After the defeat of his Socialist Party (PS) in Sunday’s municipal elections and the record victory of the neo-fascist National Front (FN), French President François Hollande reshuffled his cabinet, naming Interior Minister Manuel Valls as prime minister to replace Jean-Marc Ayrault.

The municipal elections, the first nationwide poll since Hollande’s election in 2012, were a broad rejection of Hollande’s record of social austerity policies and imperialist wars. The nomination of Valls is a signal that the PS will step up its attacks on the working class, while trying to maintain a limited political base on a law-and-order platform, implementing many of the FN’s racist, anti-immigrant policies.

As interior minister, Valls has spearheaded mass deportations of Roma and undocumented immigrants and stated that, in his opinion, the Roma as an ethnic group should collectively leave France. He has on this basis been promoted and featured by the media.

Speaking on television last night, Hollande said he had “personally” received the message sent by the electorate. He added, “It is time to pass today to a new stage. I have thus given Manuel Valls the mission of leading the government of France.” Hollande said that Valls would lead “a small team, a government of combat.”

Hollande also praised Ayrault for carrying out “reforms”—i.e., the tens of billions in business tax and social spending cuts that have helped make Hollande’s presidency the most unpopular since the office was created in 1958. He pledged further tax cuts and “a program of budget cuts.”

With a record-high abstention of 37.3 percent, the PS lost control of 155 city councils in towns of over 9,000 inhabitants, including many that had voted for social democrats for decades or even over a century.

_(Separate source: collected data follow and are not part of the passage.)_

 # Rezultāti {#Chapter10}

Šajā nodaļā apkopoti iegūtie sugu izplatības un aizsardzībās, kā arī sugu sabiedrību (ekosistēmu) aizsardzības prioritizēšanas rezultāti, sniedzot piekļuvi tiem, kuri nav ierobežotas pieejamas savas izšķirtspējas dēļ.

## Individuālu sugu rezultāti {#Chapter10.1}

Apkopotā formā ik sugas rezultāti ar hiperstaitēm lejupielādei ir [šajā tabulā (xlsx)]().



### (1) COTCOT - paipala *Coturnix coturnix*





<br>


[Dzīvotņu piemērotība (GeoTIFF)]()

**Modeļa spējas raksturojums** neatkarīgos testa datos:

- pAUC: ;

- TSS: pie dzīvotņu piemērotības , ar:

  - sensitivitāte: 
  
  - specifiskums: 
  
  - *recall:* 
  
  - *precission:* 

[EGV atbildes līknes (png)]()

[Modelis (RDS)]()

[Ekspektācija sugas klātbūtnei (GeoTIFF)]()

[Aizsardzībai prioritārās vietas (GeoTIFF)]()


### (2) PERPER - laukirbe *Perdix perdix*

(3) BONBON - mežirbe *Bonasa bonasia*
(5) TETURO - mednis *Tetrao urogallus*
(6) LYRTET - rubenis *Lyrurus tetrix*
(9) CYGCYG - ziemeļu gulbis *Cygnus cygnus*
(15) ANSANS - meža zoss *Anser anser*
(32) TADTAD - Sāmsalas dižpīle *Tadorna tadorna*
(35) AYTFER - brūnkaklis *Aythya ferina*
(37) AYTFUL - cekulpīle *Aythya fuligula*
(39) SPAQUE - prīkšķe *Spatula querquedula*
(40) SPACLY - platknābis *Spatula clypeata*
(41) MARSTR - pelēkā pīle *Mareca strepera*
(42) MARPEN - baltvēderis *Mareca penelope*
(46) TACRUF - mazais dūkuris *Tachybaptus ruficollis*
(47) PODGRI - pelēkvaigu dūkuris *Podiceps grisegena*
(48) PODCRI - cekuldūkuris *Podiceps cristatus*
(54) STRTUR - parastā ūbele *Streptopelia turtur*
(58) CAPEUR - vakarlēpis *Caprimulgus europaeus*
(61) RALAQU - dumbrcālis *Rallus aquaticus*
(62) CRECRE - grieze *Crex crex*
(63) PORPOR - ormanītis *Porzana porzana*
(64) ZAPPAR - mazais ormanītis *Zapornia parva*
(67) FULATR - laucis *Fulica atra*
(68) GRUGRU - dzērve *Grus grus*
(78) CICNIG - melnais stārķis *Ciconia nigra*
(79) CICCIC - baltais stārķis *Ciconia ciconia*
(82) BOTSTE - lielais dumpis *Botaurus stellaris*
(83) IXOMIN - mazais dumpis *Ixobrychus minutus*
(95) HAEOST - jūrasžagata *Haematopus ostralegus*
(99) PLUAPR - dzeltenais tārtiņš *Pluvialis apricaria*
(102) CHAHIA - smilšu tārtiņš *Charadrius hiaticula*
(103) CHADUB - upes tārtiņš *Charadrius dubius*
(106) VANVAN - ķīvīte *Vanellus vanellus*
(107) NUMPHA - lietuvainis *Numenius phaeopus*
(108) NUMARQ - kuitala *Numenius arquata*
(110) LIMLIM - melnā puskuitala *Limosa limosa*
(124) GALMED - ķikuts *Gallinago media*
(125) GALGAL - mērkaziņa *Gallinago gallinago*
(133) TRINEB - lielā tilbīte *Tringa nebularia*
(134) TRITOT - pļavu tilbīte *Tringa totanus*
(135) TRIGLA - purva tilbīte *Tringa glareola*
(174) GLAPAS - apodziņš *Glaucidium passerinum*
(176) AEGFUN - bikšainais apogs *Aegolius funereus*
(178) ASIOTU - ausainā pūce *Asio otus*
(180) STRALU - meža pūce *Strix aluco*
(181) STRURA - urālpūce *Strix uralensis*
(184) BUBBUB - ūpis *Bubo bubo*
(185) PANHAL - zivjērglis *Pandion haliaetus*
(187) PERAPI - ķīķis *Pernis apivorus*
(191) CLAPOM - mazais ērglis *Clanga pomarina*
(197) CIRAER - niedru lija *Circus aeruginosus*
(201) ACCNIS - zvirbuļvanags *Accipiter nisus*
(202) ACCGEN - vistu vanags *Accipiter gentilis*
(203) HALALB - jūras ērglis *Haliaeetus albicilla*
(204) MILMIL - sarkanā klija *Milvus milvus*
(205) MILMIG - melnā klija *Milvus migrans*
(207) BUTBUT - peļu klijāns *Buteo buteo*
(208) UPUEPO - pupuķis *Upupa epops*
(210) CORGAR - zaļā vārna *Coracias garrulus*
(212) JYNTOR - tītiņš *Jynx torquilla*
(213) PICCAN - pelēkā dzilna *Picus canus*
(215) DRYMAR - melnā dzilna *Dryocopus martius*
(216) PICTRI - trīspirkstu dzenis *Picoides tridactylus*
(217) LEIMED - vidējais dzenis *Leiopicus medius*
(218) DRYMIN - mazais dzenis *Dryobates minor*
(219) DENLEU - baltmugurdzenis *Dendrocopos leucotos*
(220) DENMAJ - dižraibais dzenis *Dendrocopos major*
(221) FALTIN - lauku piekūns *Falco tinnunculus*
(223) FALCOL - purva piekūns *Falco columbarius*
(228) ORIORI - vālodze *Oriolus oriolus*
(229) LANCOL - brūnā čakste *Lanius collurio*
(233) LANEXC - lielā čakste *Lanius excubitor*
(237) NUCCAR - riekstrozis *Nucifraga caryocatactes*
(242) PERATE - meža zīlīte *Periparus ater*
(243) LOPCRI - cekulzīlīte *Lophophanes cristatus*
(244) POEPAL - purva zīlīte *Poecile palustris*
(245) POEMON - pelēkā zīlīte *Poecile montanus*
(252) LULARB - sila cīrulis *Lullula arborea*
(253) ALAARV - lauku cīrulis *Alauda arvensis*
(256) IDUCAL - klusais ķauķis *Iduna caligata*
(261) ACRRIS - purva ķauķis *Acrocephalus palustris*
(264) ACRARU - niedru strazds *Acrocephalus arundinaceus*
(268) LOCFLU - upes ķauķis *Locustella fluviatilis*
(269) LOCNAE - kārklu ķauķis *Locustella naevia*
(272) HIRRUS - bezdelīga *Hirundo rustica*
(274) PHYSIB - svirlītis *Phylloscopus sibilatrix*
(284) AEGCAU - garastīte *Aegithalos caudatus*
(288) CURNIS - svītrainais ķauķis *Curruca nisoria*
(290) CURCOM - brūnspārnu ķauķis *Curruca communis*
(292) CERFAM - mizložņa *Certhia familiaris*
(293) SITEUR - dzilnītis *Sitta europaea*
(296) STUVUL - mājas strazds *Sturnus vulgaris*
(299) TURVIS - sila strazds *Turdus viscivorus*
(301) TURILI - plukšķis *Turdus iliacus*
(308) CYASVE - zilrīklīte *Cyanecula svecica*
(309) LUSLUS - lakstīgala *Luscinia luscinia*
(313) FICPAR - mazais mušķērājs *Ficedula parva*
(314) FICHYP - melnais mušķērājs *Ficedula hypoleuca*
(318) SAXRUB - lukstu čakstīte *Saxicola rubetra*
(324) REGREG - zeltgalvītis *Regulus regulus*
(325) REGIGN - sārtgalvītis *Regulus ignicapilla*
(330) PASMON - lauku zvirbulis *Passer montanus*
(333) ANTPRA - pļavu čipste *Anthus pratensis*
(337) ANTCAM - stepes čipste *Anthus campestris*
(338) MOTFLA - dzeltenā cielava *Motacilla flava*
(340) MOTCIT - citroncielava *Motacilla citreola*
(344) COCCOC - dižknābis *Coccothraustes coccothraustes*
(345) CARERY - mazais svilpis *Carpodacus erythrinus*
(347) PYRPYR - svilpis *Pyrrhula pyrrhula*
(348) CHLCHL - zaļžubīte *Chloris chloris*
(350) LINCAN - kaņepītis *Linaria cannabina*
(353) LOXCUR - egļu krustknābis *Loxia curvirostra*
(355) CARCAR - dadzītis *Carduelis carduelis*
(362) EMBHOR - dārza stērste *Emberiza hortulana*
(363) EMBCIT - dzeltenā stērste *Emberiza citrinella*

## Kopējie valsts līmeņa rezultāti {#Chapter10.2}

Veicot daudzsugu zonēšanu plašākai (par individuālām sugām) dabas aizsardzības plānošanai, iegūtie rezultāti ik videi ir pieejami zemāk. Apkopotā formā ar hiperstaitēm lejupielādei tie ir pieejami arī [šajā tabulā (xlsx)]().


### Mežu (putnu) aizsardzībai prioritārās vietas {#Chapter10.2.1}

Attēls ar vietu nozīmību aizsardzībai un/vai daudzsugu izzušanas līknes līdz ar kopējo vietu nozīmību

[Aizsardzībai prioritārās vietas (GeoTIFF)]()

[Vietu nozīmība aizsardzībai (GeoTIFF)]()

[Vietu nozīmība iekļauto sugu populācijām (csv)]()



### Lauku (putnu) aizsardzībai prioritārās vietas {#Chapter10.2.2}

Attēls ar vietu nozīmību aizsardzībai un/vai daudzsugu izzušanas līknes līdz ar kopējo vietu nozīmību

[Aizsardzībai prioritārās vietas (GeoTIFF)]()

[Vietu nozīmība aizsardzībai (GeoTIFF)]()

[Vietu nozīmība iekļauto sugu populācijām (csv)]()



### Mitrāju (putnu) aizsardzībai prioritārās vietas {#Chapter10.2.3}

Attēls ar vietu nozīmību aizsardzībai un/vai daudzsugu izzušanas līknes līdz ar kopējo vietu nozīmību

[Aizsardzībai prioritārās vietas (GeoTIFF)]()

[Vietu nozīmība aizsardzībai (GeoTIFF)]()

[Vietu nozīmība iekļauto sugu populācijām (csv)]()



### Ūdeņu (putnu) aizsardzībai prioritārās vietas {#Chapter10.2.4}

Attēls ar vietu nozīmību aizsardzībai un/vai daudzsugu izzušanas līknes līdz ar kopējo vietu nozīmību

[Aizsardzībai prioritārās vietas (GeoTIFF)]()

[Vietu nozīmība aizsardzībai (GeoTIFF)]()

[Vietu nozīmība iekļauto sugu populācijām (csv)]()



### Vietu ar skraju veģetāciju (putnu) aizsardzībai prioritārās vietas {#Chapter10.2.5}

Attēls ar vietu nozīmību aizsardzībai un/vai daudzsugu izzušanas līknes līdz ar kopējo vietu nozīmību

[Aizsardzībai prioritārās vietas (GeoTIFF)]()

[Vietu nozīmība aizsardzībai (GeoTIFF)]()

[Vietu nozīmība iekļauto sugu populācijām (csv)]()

These included Toulouse, both Tourcoing and Roubaix in the Lille metropolitan area, Angers, Tours, Reims, Grenoble, and Limoges, which had had “left” mayors since 1912. The PS retained Paris and Lyon, but failed to retake either Marseille or Bordeaux.

“This first test for François Hollande was a first-rate catastrophe, the victory [of the PS in the last municipal elections] of 2008 has been completely erased,” commented Frédéric Dabi of the Ifop polling agency.

While Jean-François Copé of the right-wing Gaullist Union for a Popular Movement (UMP) saluted a “first great victory” of his party in local elections, the greatest victor in the election was Marine Le Pen’s FN. After a straight first-round win in the former PS stronghold of Hénin-Beaumont, with 50.3 percent of the vote, the FN ended up controlling 15 of the 259 towns of over 9,000 inhabitants in which it qualified for the second round—where previously it had none.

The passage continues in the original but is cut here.